Violencia con sello de Siberia

Jesús Ruiz Mantilla

n la enigmática Transnistria, los niños urcas comen dulces y usan Kaláshnikov. Las armas y los puños son parte crucial de su vocabulario. Allí, en esa tierra de nadie, la muerte es una baza probable, los deficientes mentales son sagrados, y los abuelos, santos. Fue donde creció, en medio de una jungla de hormigón derruido, barro y reformatorios en los que se violaba y vejaba sin límites, Nikolái Lilin

Transnistria es un lugar físico en teórica disputa. Moldavia lo da por suyo, pero a nadie importa mucho en realidad a quién pertenezca. Es independiente para sus habitantes y un buen caldo de cultivo para tráficos de todo tipo. Su territorio no tiene dueño fijo: lo mismo que su alma, un cruce de muchos pueblos con moldavos, judíos, rusos y rumanos incluidos.

"Donde nací, la violencia es una forma de comunicación. Es mala, pero a veces no tienes otra forma de manifestarte"
"Al caer el muro de Berlín se abrió la puerta a una gran organización criminal. Los europeos no saben lo que han hecho"

Pero con algunos guetos más.

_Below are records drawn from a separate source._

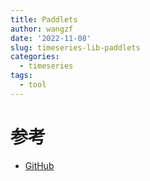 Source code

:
 ```yaml
---
title: Paddlets
author: wangzf
date: '2022-11-08'
slug: timeseries-lib-paddlets
categories:
  - timeseries
tags:
  - tool
---
```




# 参考

* [GitHub](https://github.com/PaddlePaddle/PaddleTS)

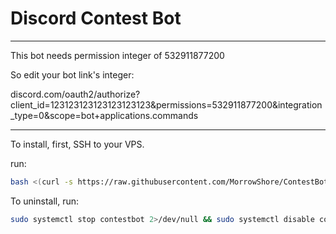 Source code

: # Discord Contest Bot



---

This bot needs permission integer of 532911877200

So edit your bot link's integer:

discord.com/oauth2/authorize?client_id=123123123123123123123&permissions=532911877200&integration_type=0&scope=bot+applications.commands

---

To install, first, SSH to your VPS.

run:
```bash
bash <(curl -s https://raw.githubusercontent.com/MorrowShore/ContestBot/main/install.sh)
```

To uninstall, run:
```bash
sudo systemctl stop contestbot 2>/dev/null && sudo systemctl disable contestbot 2>/dev/null && sudo rm -f /etc/systemd/system/contestbot.service && sudo systemctl daemon-reload && sudo rm -rf /home/contestbot && pkill -f "python3 main.py" 2>/dev/null; echo "Contest bot uninstalled successfully!"
```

Allá, hacia barrios como Bender, fueron a parar, desde Siberia, los miembros de una comunidad con carácter y orgullo. Los urcas llegaron un buen día hacia esas llanuras alejados de sus raíces y sus códigos; arrancados del frío de la tierra y el calor de sus guisos, deportados por Stalin en los años treinta. Lo hizo para castigarlos y que otros escarmentaran. Desde entonces, ellos le juraron guerra eterna al comunismo y sus protectores.

Hoy, su frágil memoria y su severa ley se desvanecen. Pero Nikolái Lilin se ha rebelado contra eso y muchas cosas más para contar el éxodo y toda una dura forma de vida ya perdida en un libro: Educación siberiana (Salamandra). Con 30 años, este joven urca de cráneo transparente y piel tatuada ha vivido más de siete vidas. Quizá haya muerto otras tantas. Y para no volver a hacerlo -no sea que la próxima se convierta en la definitiva-, cuelga de la cintura una pistola con la que se siente protegido ahora por las calles de Turín, donde ha encontrado su sitio y un éxito en Italia que ha aplaudido el mismo Roberto Saviano, autor de Gomorra.

Lilin es un tipo duro y dicharachero que afronta con filosofía lo mismo el aplauso como nuevo autor de éxito que las amenazas de grupos como los islamistas radicales o los avisos de algunos compatriotas.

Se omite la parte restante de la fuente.